▸ Directions: All records below are to be duplicated exactly, with every picture excluded.

▸ Dataset excerpts:

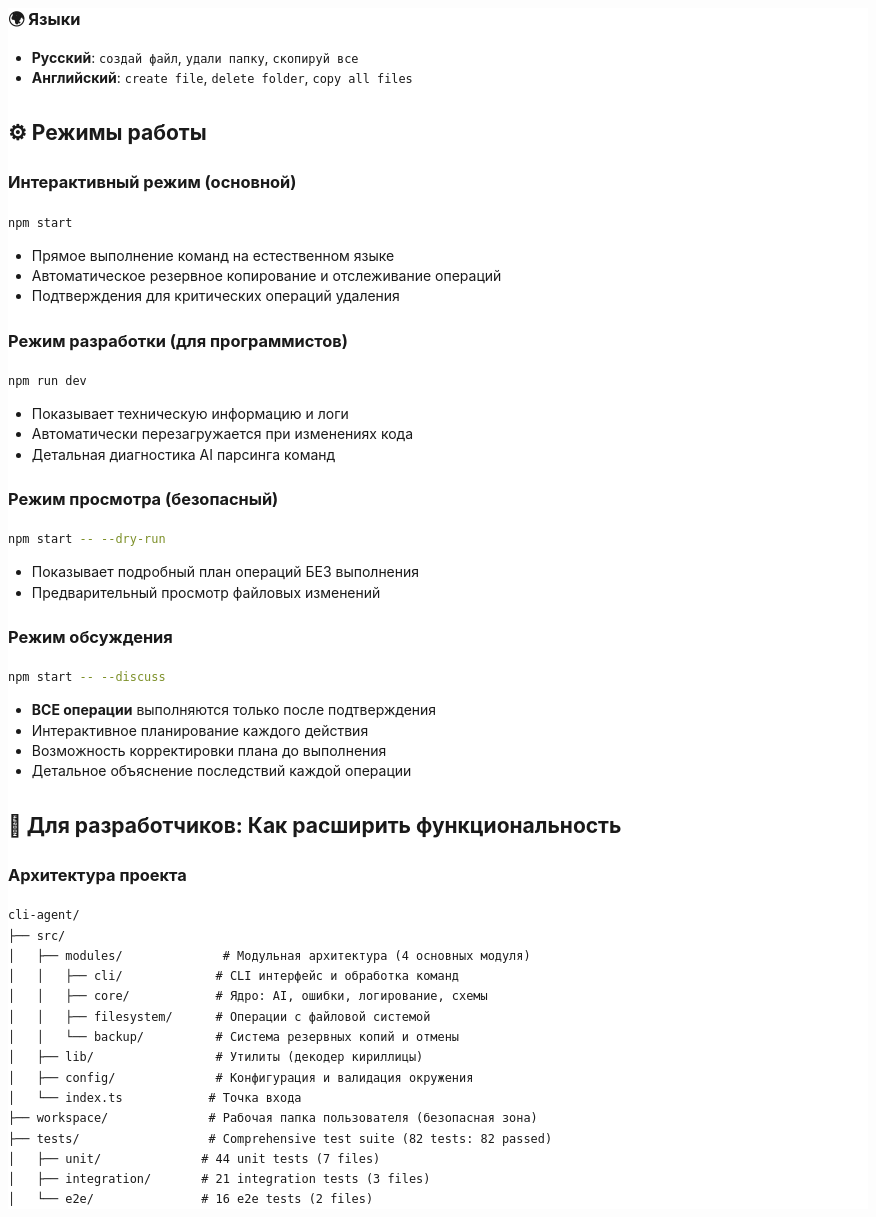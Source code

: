 ### 🌍 Языки
- **Русский**: `создай файл`, `удали папку`, `скопируй все`
- **Английский**: `create file`, `delete folder`, `copy all files`

## ⚙️ Режимы работы

### Интерактивный режим (основной)
```bash
npm start
```
- Прямое выполнение команд на естественном языке
- Автоматическое резервное копирование и отслеживание операций
- Подтверждения для критических операций удаления

### Режим разработки (для программистов)
```bash
npm run dev
```
- Показывает техническую информацию и логи
- Автоматически перезагружается при изменениях кода
- Детальная диагностика AI парсинга команд

### Режим просмотра (безопасный)
```bash
npm start -- --dry-run
```
- Показывает подробный план операций БЕЗ выполнения
- Предварительный просмотр файловых изменений

### Режим обсуждения
```bash
npm start -- --discuss
```
- **ВСЕ операции** выполняются только после подтверждения
- Интерактивное планирование каждого действия
- Возможность корректировки плана до выполнения
- Детальное объяснение последствий каждой операции

## 🔧 Для разработчиков: Как расширить функциональность

### Архитектура проекта

```
cli-agent/
├── src/
│   ├── modules/              # Модульная архитектура (4 основных модуля)
│   │   ├── cli/             # CLI интерфейс и обработка команд
│   │   ├── core/            # Ядро: AI, ошибки, логирование, схемы
│   │   ├── filesystem/      # Операции с файловой системой
│   │   └── backup/          # Система резервных копий и отмены
│   ├── lib/                 # Утилиты (декодер кириллицы)
│   ├── config/              # Конфигурация и валидация окружения
│   └── index.ts            # Точка входа
├── workspace/              # Рабочая папка пользователя (безопасная зона)
├── tests/                  # Comprehensive test suite (82 tests: 82 passed)
│   ├── unit/              # 44 unit tests (7 files)
│   ├── integration/       # 21 integration tests (3 files)  
│   └── e2e/               # 16 e2e tests (2 files)
```

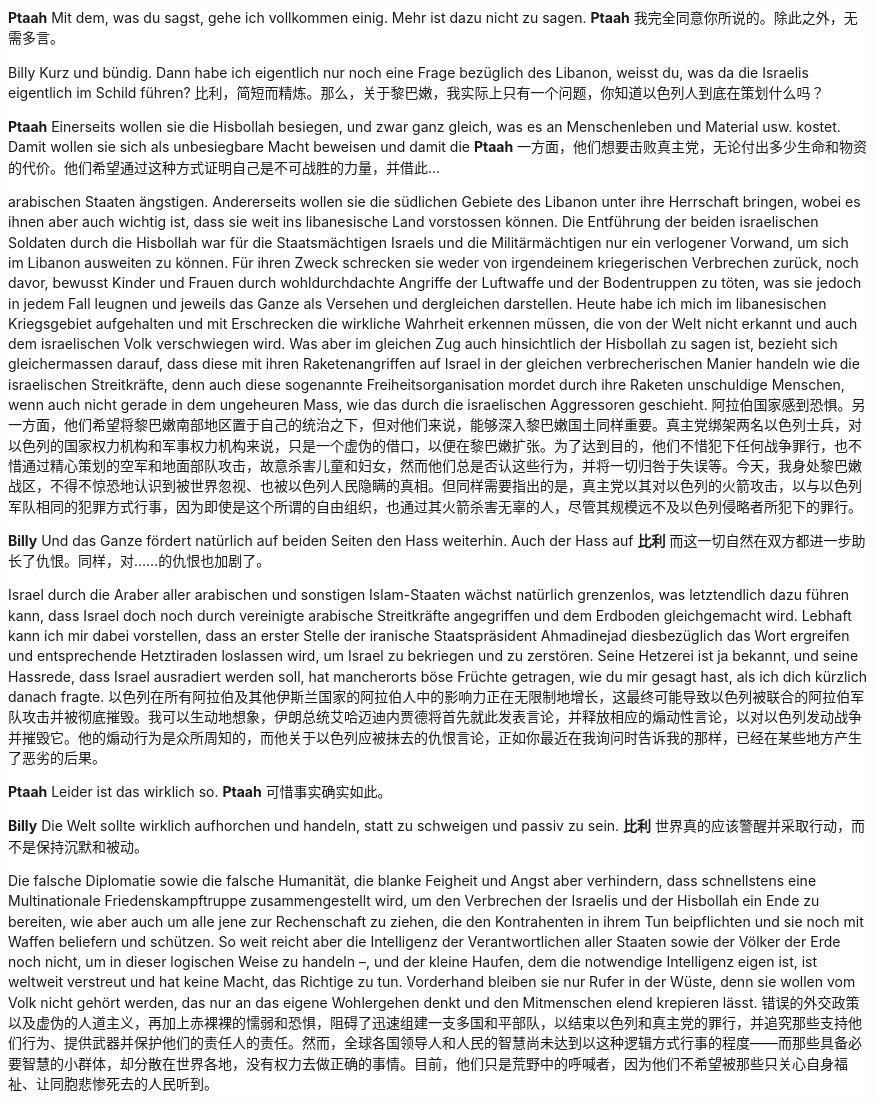 **Ptaah** Mit dem, was du sagst, gehe ich vollkommen einig. Mehr ist dazu nicht zu sagen.
**Ptaah** 我完全同意你所说的。除此之外，无需多言。

Billy Kurz und bündig. Dann habe ich eigentlich nur noch eine Frage bezüglich des Libanon, weisst du, was da die Israelis eigentlich im Schild führen?
比利，简短而精炼。那么，关于黎巴嫩，我实际上只有一个问题，你知道以色列人到底在策划什么吗？

**Ptaah** Einerseits wollen sie die Hisbollah besiegen, und zwar ganz gleich, was es an Menschenleben und Material usw. kostet. Damit wollen sie sich als unbesiegbare Macht beweisen und damit die
**Ptaah** 一方面，他们想要击败真主党，无论付出多少生命和物资的代价。他们希望通过这种方式证明自己是不可战胜的力量，并借此...

arabischen Staaten ängstigen. Andererseits wollen sie die südlichen Gebiete des Libanon unter ihre Herrschaft bringen, wobei es ihnen aber auch wichtig ist, dass sie weit ins libanesische Land vorstossen können. Die Entführung der beiden israelischen Soldaten durch die Hisbollah war für die Staatsmächtigen Israels und die Militärmächtigen nur ein verlogener Vorwand, um sich im Libanon ausweiten zu können. Für ihren Zweck schrecken sie weder von irgendeinem kriegerischen Verbrechen zurück, noch davor, bewusst Kinder und Frauen durch wohldurchdachte Angriffe der Luftwaffe und der Bodentruppen zu töten, was sie jedoch in jedem Fall leugnen und jeweils das Ganze als Versehen und dergleichen darstellen. Heute habe ich mich im libanesischen Kriegsgebiet aufgehalten und mit Erschrecken die wirkliche Wahrheit erkennen müssen, die von der Welt nicht erkannt und auch dem israelischen Volk verschwiegen wird. Was aber im gleichen Zug auch hinsichtlich der Hisbollah zu sagen ist, bezieht sich gleichermassen darauf, dass diese mit ihren Raketenangriffen auf Israel in der gleichen verbrecherischen Manier handeln wie die israelischen Streitkräfte, denn auch diese sogenannte Freiheitsorganisation mordet durch ihre Raketen unschuldige Menschen, wenn auch nicht gerade in dem ungeheuren Mass, wie das durch die israelischen Aggressoren geschieht.
阿拉伯国家感到恐惧。另一方面，他们希望将黎巴嫩南部地区置于自己的统治之下，但对他们来说，能够深入黎巴嫩国土同样重要。真主党绑架两名以色列士兵，对以色列的国家权力机构和军事权力机构来说，只是一个虚伪的借口，以便在黎巴嫩扩张。为了达到目的，他们不惜犯下任何战争罪行，也不惜通过精心策划的空军和地面部队攻击，故意杀害儿童和妇女，然而他们总是否认这些行为，并将一切归咎于失误等。今天，我身处黎巴嫩战区，不得不惊恐地认识到被世界忽视、也被以色列人民隐瞒的真相。但同样需要指出的是，真主党以其对以色列的火箭攻击，以与以色列军队相同的犯罪方式行事，因为即使是这个所谓的自由组织，也通过其火箭杀害无辜的人，尽管其规模远不及以色列侵略者所犯下的罪行。

**Billy** Und das Ganze fördert natürlich auf beiden Seiten den Hass weiterhin. Auch der Hass auf
**比利** 而这一切自然在双方都进一步助长了仇恨。同样，对……的仇恨也加剧了。

Israel durch die Araber aller arabischen und sonstigen Islam-Staaten wächst natürlich grenzenlos, was letztendlich dazu führen kann, dass Israel doch noch durch vereinigte arabische Streitkräfte angegriffen und dem Erdboden gleichgemacht wird. Lebhaft kann ich mir dabei vorstellen, dass an erster Stelle der iranische Staatspräsident Ahmadinejad diesbezüglich das Wort ergreifen und entsprechende Hetztiraden loslassen wird, um Israel zu bekriegen und zu zerstören. Seine Hetzerei ist ja bekannt, und seine Hassrede, dass Israel ausradiert werden soll, hat mancherorts böse Früchte getragen, wie du mir gesagt hast, als ich dich kürzlich danach fragte.
以色列在所有阿拉伯及其他伊斯兰国家的阿拉伯人中的影响力正在无限制地增长，这最终可能导致以色列被联合的阿拉伯军队攻击并被彻底摧毁。我可以生动地想象，伊朗总统艾哈迈迪内贾德将首先就此发表言论，并释放相应的煽动性言论，以对以色列发动战争并摧毁它。他的煽动行为是众所周知的，而他关于以色列应被抹去的仇恨言论，正如你最近在我询问时告诉我的那样，已经在某些地方产生了恶劣的后果。

**Ptaah** Leider ist das wirklich so.
**Ptaah** 可惜事实确实如此。

**Billy** Die Welt sollte wirklich aufhorchen und handeln, statt zu schweigen und passiv zu sein.
**比利** 世界真的应该警醒并采取行动，而不是保持沉默和被动。

Die falsche Diplomatie sowie die falsche Humanität, die blanke Feigheit und Angst aber verhindern, dass schnellstens eine Multinationale Friedenskampftruppe zusammengestellt wird, um den Verbrechen der Israelis und der Hisbollah ein Ende zu bereiten, wie aber auch um alle jene zur Rechenschaft zu ziehen, die den Kontrahenten in ihrem Tun beipflichten und sie noch mit Waffen beliefern und schützen. So weit reicht aber die Intelligenz der Verantwortlichen aller Staaten sowie der Völker der Erde noch nicht, um in dieser logischen Weise zu handeln –, und der kleine Haufen, dem die notwendige Intelligenz eigen ist, ist weltweit verstreut und hat keine Macht, das Richtige zu tun. Vorderhand bleiben sie nur Rufer in der Wüste, denn sie wollen vom Volk nicht gehört werden, das nur an das eigene Wohlergehen denkt und den Mitmenschen elend krepieren lässt.
错误的外交政策以及虚伪的人道主义，再加上赤裸裸的懦弱和恐惧，阻碍了迅速组建一支多国和平部队，以结束以色列和真主党的罪行，并追究那些支持他们行为、提供武器并保护他们的责任人的责任。然而，全球各国领导人和人民的智慧尚未达到以这种逻辑方式行事的程度——而那些具备必要智慧的小群体，却分散在世界各地，没有权力去做正确的事情。目前，他们只是荒野中的呼喊者，因为他们不希望被那些只关心自身福祉、让同胞悲惨死去的人民听到。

▸ Solution below:
Source code

: ### 🌍 Языки
- **Русский**: `создай файл`, `удали папку`, `скопируй все`
- **Английский**: `create file`, `delete folder`, `copy all files`

## ⚙️ Режимы работы

### Интерактивный режим (основной)
```bash
npm start
```
- Прямое выполнение команд на естественном языке
- Автоматическое резервное копирование и отслеживание операций
- Подтверждения для критических операций удаления

### Режим разработки (для программистов)
```bash
npm run dev
```
- Показывает техническую информацию и логи
- Автоматически перезагружается при изменениях кода
- Детальная диагностика AI парсинга команд

### Режим просмотра (безопасный)
```bash
npm start -- --dry-run
```
- Показывает подробный план операций БЕЗ выполнения
- Предварительный просмотр файловых изменений

### Режим обсуждения
```bash
npm start -- --discuss
```
- **ВСЕ операции** выполняются только после подтверждения
- Интерактивное планирование каждого действия
- Возможность корректировки плана до выполнения
- Детальное объяснение последствий каждой операции

## 🔧 Для разработчиков: Как расширить функциональность

### Архитектура проекта

```
cli-agent/
├── src/
│   ├── modules/              # Модульная архитектура (4 основных модуля)
│   │   ├── cli/             # CLI интерфейс и обработка команд
│   │   ├── core/            # Ядро: AI, ошибки, логирование, схемы
│   │   ├── filesystem/      # Операции с файловой системой
│   │   └── backup/          # Система резервных копий и отмены
│   ├── lib/                 # Утилиты (декодер кириллицы)
│   ├── config/              # Конфигурация и валидация окружения
│   └── index.ts            # Точка входа
├── workspace/              # Рабочая папка пользователя (безопасная зона)
├── tests/                  # Comprehensive test suite (82 tests: 82 passed)
│   ├── unit/              # 44 unit tests (7 files)
│   ├── integration/       # 21 integration tests (3 files)  
│   └── e2e/               # 16 e2e tests (2 files)
```

 **Ptaah** Mit dem, was du sagst, gehe ich vollkommen einig. Mehr ist dazu nicht zu sagen.
**Ptaah** 我完全同意你所说的。除此之外，无需多言。

Billy Kurz und bündig. Dann habe ich eigentlich nur noch eine Frage bezüglich des Libanon, weisst du, was da die Israelis eigentlich im Schild führen?
比利，简短而精炼。那么，关于黎巴嫩，我实际上只有一个问题，你知道以色列人到底在策划什么吗？

**Ptaah** Einerseits wollen sie die Hisbollah besiegen, und zwar ganz gleich, was es an Menschenleben und Material usw. kostet. Damit wollen sie sich als unbesiegbare Macht beweisen und damit die
**Ptaah** 一方面，他们想要击败真主党，无论付出多少生命和物资的代价。他们希望通过这种方式证明自己是不可战胜的力量，并借此...

arabischen Staaten ängstigen. Andererseits wollen sie die südlichen Gebiete des Libanon unter ihre Herrschaft bringen, wobei es ihnen aber auch wichtig ist, dass sie weit ins libanesische Land vorstossen können. Die Entführung der beiden israelischen Soldaten durch die Hisbollah war für die Staatsmächtigen Israels und die Militärmächtigen nur ein verlogener Vorwand, um sich im Libanon ausweiten zu können. Für ihren Zweck schrecken sie weder von irgendeinem kriegerischen Verbrechen zurück, noch davor, bewusst Kinder und Frauen durch wohldurchdachte Angriffe der Luftwaffe und der Bodentruppen zu töten, was sie jedoch in jedem Fall leugnen und jeweils das Ganze als Versehen und dergleichen darstellen. Heute habe ich mich im libanesischen Kriegsgebiet aufgehalten und mit Erschrecken die wirkliche Wahrheit erkennen müssen, die von der Welt nicht erkannt und auch dem israelischen Volk verschwiegen wird. Was aber im gleichen Zug auch hinsichtlich der Hisbollah zu sagen ist, bezieht sich gleichermassen darauf, dass diese mit ihren Raketenangriffen auf Israel in der gleichen verbrecherischen Manier handeln wie die israelischen Streitkräfte, denn auch diese sogenannte Freiheitsorganisation mordet durch ihre Raketen unschuldige Menschen, wenn auch nicht gerade in dem ungeheuren Mass, wie das durch die israelischen Aggressoren geschieht.
阿拉伯国家感到恐惧。另一方面，他们希望将黎巴嫩南部地区置于自己的统治之下，但对他们来说，能够深入黎巴嫩国土同样重要。真主党绑架两名以色列士兵，对以色列的国家权力机构和军事权力机构来说，只是一个虚伪的借口，以便在黎巴嫩扩张。为了达到目的，他们不惜犯下任何战争罪行，也不惜通过精心策划的空军和地面部队攻击，故意杀害儿童和妇女，然而他们总是否认这些行为，并将一切归咎于失误等。今天，我身处黎巴嫩战区，不得不惊恐地认识到被世界忽视、也被以色列人民隐瞒的真相。但同样需要指出的是，真主党以其对以色列的火箭攻击，以与以色列军队相同的犯罪方式行事，因为即使是这个所谓的自由组织，也通过其火箭杀害无辜的人，尽管其规模远不及以色列侵略者所犯下的罪行。

**Billy** Und das Ganze fördert natürlich auf beiden Seiten den Hass weiterhin. Auch der Hass auf
**比利** 而这一切自然在双方都进一步助长了仇恨。同样，对……的仇恨也加剧了。

Israel durch die Araber aller arabischen und sonstigen Islam-Staaten wächst natürlich grenzenlos, was letztendlich dazu führen kann, dass Israel doch noch durch vereinigte arabische Streitkräfte angegriffen und dem Erdboden gleichgemacht wird. Lebhaft kann ich mir dabei vorstellen, dass an erster Stelle der iranische Staatspräsident Ahmadinejad diesbezüglich das Wort ergreifen und entsprechende Hetztiraden loslassen wird, um Israel zu bekriegen und zu zerstören. Seine Hetzerei ist ja bekannt, und seine Hassrede, dass Israel ausradiert werden soll, hat mancherorts böse Früchte getragen, wie du mir gesagt hast, als ich dich kürzlich danach fragte.
以色列在所有阿拉伯及其他伊斯兰国家的阿拉伯人中的影响力正在无限制地增长，这最终可能导致以色列被联合的阿拉伯军队攻击并被彻底摧毁。我可以生动地想象，伊朗总统艾哈迈迪内贾德将首先就此发表言论，并释放相应的煽动性言论，以对以色列发动战争并摧毁它。他的煽动行为是众所周知的，而他关于以色列应被抹去的仇恨言论，正如你最近在我询问时告诉我的那样，已经在某些地方产生了恶劣的后果。

**Ptaah** Leider ist das wirklich so.
**Ptaah** 可惜事实确实如此。

**Billy** Die Welt sollte wirklich aufhorchen und handeln, statt zu schweigen und passiv zu sein.
**比利** 世界真的应该警醒并采取行动，而不是保持沉默和被动。

Die falsche Diplomatie sowie die falsche Humanität, die blanke Feigheit und Angst aber verhindern, dass schnellstens eine Multinationale Friedenskampftruppe zusammengestellt wird, um den Verbrechen der Israelis und der Hisbollah ein Ende zu bereiten, wie aber auch um alle jene zur Rechenschaft zu ziehen, die den Kontrahenten in ihrem Tun beipflichten und sie noch mit Waffen beliefern und schützen. So weit reicht aber die Intelligenz der Verantwortlichen aller Staaten sowie der Völker der Erde noch nicht, um in dieser logischen Weise zu handeln –, und der kleine Haufen, dem die notwendige Intelligenz eigen ist, ist weltweit verstreut und hat keine Macht, das Richtige zu tun. Vorderhand bleiben sie nur Rufer in der Wüste, denn sie wollen vom Volk nicht gehört werden, das nur an das eigene Wohlergehen denkt und den Mitmenschen elend krepieren lässt.
错误的外交政策以及虚伪的人道主义，再加上赤裸裸的懦弱和恐惧，阻碍了迅速组建一支多国和平部队，以结束以色列和真主党的罪行，并追究那些支持他们行为、提供武器并保护他们的责任人的责任。然而，全球各国领导人和人民的智慧尚未达到以这种逻辑方式行事的程度——而那些具备必要智慧的小群体，却分散在世界各地，没有权力去做正确的事情。目前，他们只是荒野中的呼喊者，因为他们不希望被那些只关心自身福祉、让同胞悲惨死去的人民听到。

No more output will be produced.